No!

by simonacampli

strategic No

Nella nostra conquista di un decisivo No, ci siamo lasciati con una domanda fatidica:

“E’ il mito dell’impossibile disponibilità totale per l’altro. Impossibile perchè?”

Mentre ci sentiamo appagati dal sentirci “buoni ed efficienti” e, di volta in volta, rinforziamo il nostro sacrificio, reprimiamo una parte della nostra volontà e dei nostri desideri. Questa repressione può, nel tempo ed in una situazione di crisi, quando spesso viene meno la convinzione alla base del sacrificio, portarci ad esplodere, scaricando all’esterno tutta la rabbia accumulata nel tempo con una sforza distruttiva totalizzante.
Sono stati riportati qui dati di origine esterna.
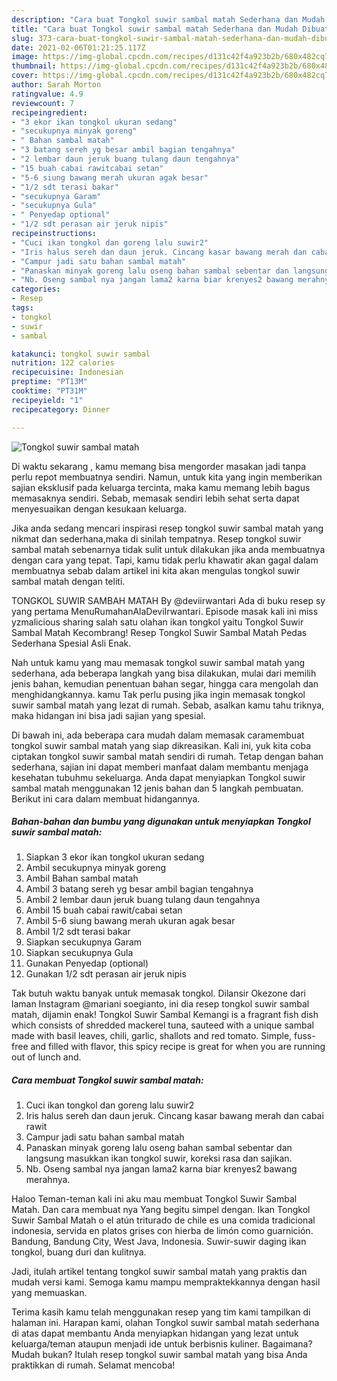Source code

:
 ```yaml
---
description: "Cara buat Tongkol suwir sambal matah Sederhana dan Mudah Dibuat"
title: "Cara buat Tongkol suwir sambal matah Sederhana dan Mudah Dibuat"
slug: 373-cara-buat-tongkol-suwir-sambal-matah-sederhana-dan-mudah-dibuat
date: 2021-02-06T01:21:25.117Z
image: https://img-global.cpcdn.com/recipes/d131c42f4a923b2b/680x482cq70/tongkol-suwir-sambal-matah-foto-resep-utama.jpg
thumbnail: https://img-global.cpcdn.com/recipes/d131c42f4a923b2b/680x482cq70/tongkol-suwir-sambal-matah-foto-resep-utama.jpg
cover: https://img-global.cpcdn.com/recipes/d131c42f4a923b2b/680x482cq70/tongkol-suwir-sambal-matah-foto-resep-utama.jpg
author: Sarah Morton
ratingvalue: 4.9
reviewcount: 7
recipeingredient:
- "3 ekor ikan tongkol ukuran sedang"
- "secukupnya minyak goreng"
- " Bahan sambal matah"
- "3 batang sereh yg besar ambil bagian tengahnya"
- "2 lembar daun jeruk buang tulang daun tengahnya"
- "15 buah cabai rawitcabai setan"
- "5-6 siung bawang merah ukuran agak besar"
- "1/2 sdt terasi bakar"
- "secukupnya Garam"
- "secukupnya Gula"
- " Penyedap optional"
- "1/2 sdt perasan air jeruk nipis"
recipeinstructions:
- "Cuci ikan tongkol dan goreng lalu suwir2"
- "Iris halus sereh dan daun jeruk. Cincang kasar bawang merah dan cabai rawit"
- "Campur jadi satu bahan sambal matah"
- "Panaskan minyak goreng lalu oseng bahan sambal sebentar dan langsung masukkan ikan tongkol suwir, koreksi rasa dan sajikan."
- "Nb. Oseng sambal nya jangan lama2 karna biar krenyes2 bawang merahnya."
categories:
- Resep
tags:
- tongkol
- suwir
- sambal

katakunci: tongkol suwir sambal 
nutrition: 122 calories
recipecuisine: Indonesian
preptime: "PT13M"
cooktime: "PT31M"
recipeyield: "1"
recipecategory: Dinner

---
```



![Tongkol suwir sambal matah](https://img-global.cpcdn.com/recipes/d131c42f4a923b2b/680x482cq70/tongkol-suwir-sambal-matah-foto-resep-utama.jpg)

Di waktu  sekarang , kamu memang bisa mengorder masakan jadi tanpa perlu repot membuatnya sendiri. Namun, untuk kita yang ingin memberikan sajian eksklusif pada keluarga tercinta, maka kamu memang lebih bagus memasaknya sendiri. Sebab, memasak sendiri lebih sehat serta dapat menyesuaikan dengan kesukaan keluarga.

Jika anda sedang mencari inspirasi resep tongkol suwir sambal matah yang nikmat dan sederhana,maka di sinilah tempatnya. Resep tongkol suwir sambal matah  sebenarnya tidak sulit untuk dilakukan jika anda membuatnya dengan cara yang tepat. Tapi, kamu tidak perlu khawatir akan gagal dalam membuatnya 
sebab dalam artikel ini kita akan mengulas tongkol suwir sambal matah dengan teliti.  

TONGKOL SUWIR SAMBAH MATAH By @deviirwantari Ada di buku resep sy yang pertama MenuRumahanAlaDeviIrwantari. Episode masak kali ini miss yzmalicious sharing salah satu olahan ikan tongkol yaitu Tongkol Suwir Sambal Matah Kecombrang! Resep Tongkol Suwir Sambal Matah Pedas Sederhana Spesial Asli Enak.

Nah untuk kamu yang mau memasak tongkol suwir sambal matah yang sederhana, ada beberapa langkah yang bisa dilakukan, mulai dari memilih jenis bahan, kemudian penentuan bahan segar, hingga cara mengolah dan menghidangkannya. kamu Tak perlu pusing jika ingin memasak tongkol suwir sambal matah yang lezat di rumah. Sebab, asalkan kamu  tahu triknya, maka hidangan ini bisa jadi sajian yang spesial.

Di bawah ini, ada beberapa cara mudah dalam memasak caramembuat tongkol suwir sambal matah yang siap dikreasikan. Kali ini, yuk kita coba ciptakan tongkol suwir sambal matah sendiri di rumah. Tetap dengan bahan sederhana, sajian ini dapat memberi manfaat dalam membantu menjaga kesehatan tubuhmu sekeluarga. Anda dapat menyiapkan Tongkol suwir sambal matah menggunakan 12 jenis bahan dan 5 langkah pembuatan. Berikut ini cara dalam membuat hidangannya.

<!--inarticleads1-->

##### Bahan-bahan dan bumbu yang digunakan untuk menyiapkan Tongkol suwir sambal matah:

1. Siapkan 3 ekor ikan tongkol ukuran sedang
1. Ambil secukupnya minyak goreng
1. Ambil  Bahan sambal matah
1. Ambil 3 batang sereh yg besar ambil bagian tengahnya
1. Ambil 2 lembar daun jeruk buang tulang daun tengahnya
1. Ambil 15 buah cabai rawit/cabai setan
1. Ambil 5-6 siung bawang merah ukuran agak besar
1. Ambil 1/2 sdt terasi bakar
1. Siapkan secukupnya Garam
1. Siapkan secukupnya Gula
1. Gunakan  Penyedap (optional)
1. Gunakan 1/2 sdt perasan air jeruk nipis


Tak butuh waktu banyak untuk memasak tongkol. Dilansir Okezone dari laman Instagram @mariani soegianto, ini dia resep tongkol suwir sambal matah, dijamin enak! Tongkol Suwir Sambal Kemangi is a fragrant fish dish which consists of shredded mackerel tuna, sauteed with a unique sambal made with basil leaves, chili, garlic, shallots and red tomato. Simple, fuss-free and filled with flavor, this spicy recipe is great for when you are running out of lunch and. 

<!--inarticleads2-->

##### Cara membuat Tongkol suwir sambal matah:

1. Cuci ikan tongkol dan goreng lalu suwir2
1. Iris halus sereh dan daun jeruk. Cincang kasar bawang merah dan cabai rawit
1. Campur jadi satu bahan sambal matah
1. Panaskan minyak goreng lalu oseng bahan sambal sebentar dan langsung masukkan ikan tongkol suwir, koreksi rasa dan sajikan.
1. Nb. Oseng sambal nya jangan lama2 karna biar krenyes2 bawang merahnya.


Haloo Teman-teman kali ini aku mau membuat Tongkol Suwir Sambal Matah. Dan cara membuat nya Yang begitu simpel dengan. Ikan Tongkol Suwir Sambal Matah o el atún triturado de chile es una comida tradicional indonesia, servida en platos grises con hierba de limón como guarnición. Bandung, Bandung City, West Java, Indonesia. Suwir-suwir daging ikan tongkol, buang duri dan kulitnya. 

Jadi, itulah artikel tentang  tongkol suwir sambal matah  yang praktis dan mudah versi kami. Semoga kamu mampu mempraktekkannya dengan hasil yang memuaskan. 

Terima kasih kamu telah menggunakan resep yang tim kami tampilkan di halaman ini. Harapan kami, olahan  Tongkol suwir sambal matah sederhana di atas dapat membantu Anda menyiapkan hidangan yang lezat untuk keluarga/teman ataupun menjadi ide untuk berbisnis kuliner. Bagaimana? Mudah bukan? Itulah resep tongkol suwir sambal matah yang bisa Anda praktikkan di rumah. Selamat mencoba!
Come potremmo, quindi, educarci al No, educando meglio gli altri che ci sono accanto, evitando così di costruire per lunghi periodi dei rapporti che poi vengono spazzati via dall’esplosione di un momento?

La psicologa Judith Sills ha elencato una serie di accorgimenti molto utili, di cui vorrei citare i più illuminanti:

  • -Rimpiazza il tuo sì automatico con un “Ci penso su”. Aiuta a riprendere il controllo, a riflettere e a preparare il terreno per un no ragionato, che fa meno male di quello impulsivo
  • -Ammorbidisci il linguaggio, indora la pillola. Usa espressioni come “Preferirei di no”, “Non sono a mio agio con…”, “È molto interessante ma non sarei capace di…”
  • -Contieni le tue emozioni. Un no arriva meglio a destinazione se accompagnato da un’aria di calma zen, anche se finta. È molto più efficace di uno tsunami di rabbia
  • -Se insistono, ripeti il tuo no. Davanti a un capo che pretende un certo lavoro da te o un familiare sempre bisognoso, ripeti con calma la frase con cui li stai respingendo. E se non cedono, rimani in silenzio, finché non capiscono che non c’è niente da fare. Il tuo no è no

Ovviamente cominciare a dire di No dopo essersi abituati a dire sempre Sì (ed essersi fatti conoscere così dagli altri) non sarà facile, anzi, porterà a delle resistenze. State calmi, come si dice: Roma non è stata costruita in un giorno!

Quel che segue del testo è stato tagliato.